Step 4) Cover your crock pot of salted, shredded cabbage with a few reserved cabbage leaves, being careful to completely cover the shredded cabbage along the sides of the crock pot.
Step 5) Now, weigh down your cabbage. That’s right – find a few clean salad plates and just stack them on top of everything to press down on your cabbage. Between the salt and the weight, your shredded cabbage will release a lot of liquid in just a few hours, which is exactly what you want to happen! The liquid and the salt will create a brine, and you want ALL of your shredded cabbage to remain underneath that brine!
Step 6) When your cabbage is below the level of the crock pot lid, place a clean, thin towel over the top (remove a few plates if necessary, but leave at least one in place). Cover with the crock pot lid, and wait. Just let this sit on the counter at room temperature.
Step 7) Wait some more.
Step 8) Somewhere between Day 3 and Day 7, the magic happens. Lacto-fermentation occurs, resulting in a delicious tangy taste and an abundance of healthy probiotics. The flavor (and the concentration of probiotics) will grow during the week – when the flavor is strong enough for you, transfer your kraut to the refrigerator and consume within the next two weeks.

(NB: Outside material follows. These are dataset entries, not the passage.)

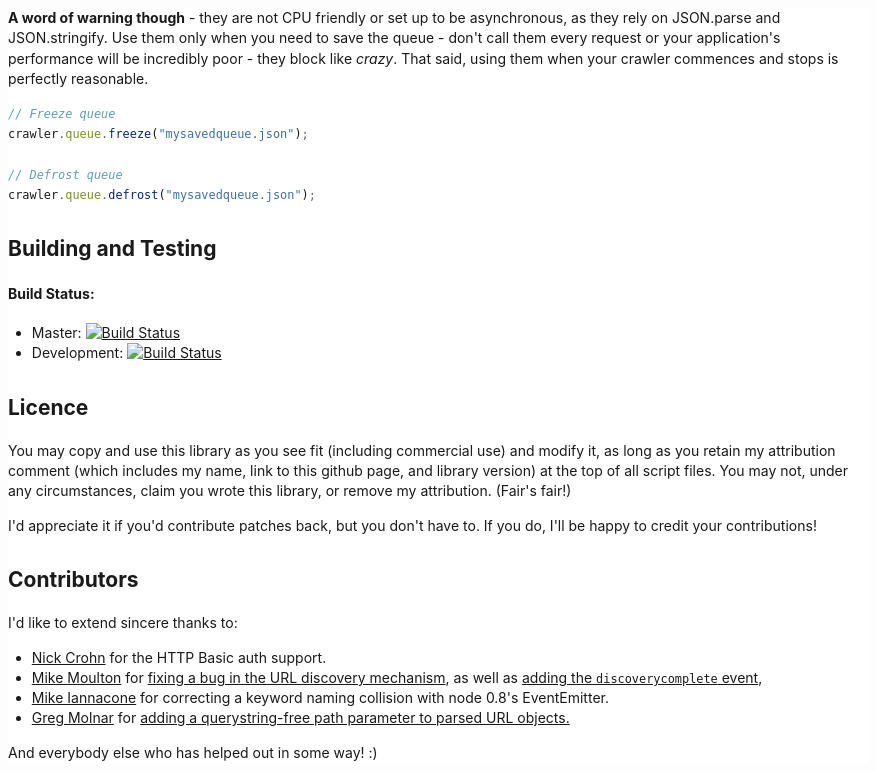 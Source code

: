 **A word of warning though** - they are not CPU friendly or set up to be
asynchronous, as they rely on JSON.parse and JSON.stringify. Use them only when
you need to save the queue - don't call them every request or your application's
performance will be incredibly poor - they block like *crazy*. That said, using
them when your crawler commences and stops is perfectly reasonable.

```javascript
// Freeze queue
crawler.queue.freeze("mysavedqueue.json");

// Defrost queue
crawler.queue.defrost("mysavedqueue.json");
```

## Building and Testing

#### Build Status:

* Master: [![Build Status](https://travis-ci.org/cgiffard/node-simplecrawler.png?branch=master)](https://travis-ci.org/cgiffard/node-simplecrawler)
* Development: [![Build Status](https://travis-ci.org/cgiffard/node-simplecrawler.png?branch=development)](https://travis-ci.org/cgiffard/node-simplecrawler)

## Licence

You may copy and use this library as you see fit (including commercial use) and modify it, as long as you retain my attribution comment (which includes my name, link to this github page, and library version) at the top of all script files. You may not, under any circumstances, claim you wrote this library, or remove my attribution. (Fair's fair!)

I'd appreciate it if you'd contribute patches back, but you don't have to. If you do, I'll be happy to credit your contributions!

## Contributors

I'd like to extend sincere thanks to:

* [Nick Crohn](https://github.com/ncrohn) for the HTTP Basic auth support.
* [Mike Moulton](https://github.com/mmoulton) for [fixing a bug in the URL discovery mechanism](https://github.com/cgiffard/node-simplecrawler/pull/3), as well as [adding the `discoverycomplete` event](https://github.com/cgiffard/node-simplecrawler/pull/10),
* [Mike Iannacone](https://github.com/mikeiannacone) for correcting a keyword naming collision with node 0.8's EventEmitter.
* [Greg Molnar](https://github.com/gregmolnar) for [adding a querystring-free path parameter to parsed URL objects.](https://github.com/cgiffard/node-simplecrawler/pull/31)

And everybody else who has helped out in some way! :)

NOTE: Check your kraut before you taste it! Fermentation is pretty safe, especially with a lot of salt and a little vinegar, but spoilage (especially due to air exposure) can occur. If your kraut smells bad, looks slimy, or shows any sign of mold, THROW IT AWAY and start over! Crowded Earth Kitchen is not a wasteful kitchen, but saving a few dollars is not worth making yourself (or anyone else) sick. Agreed?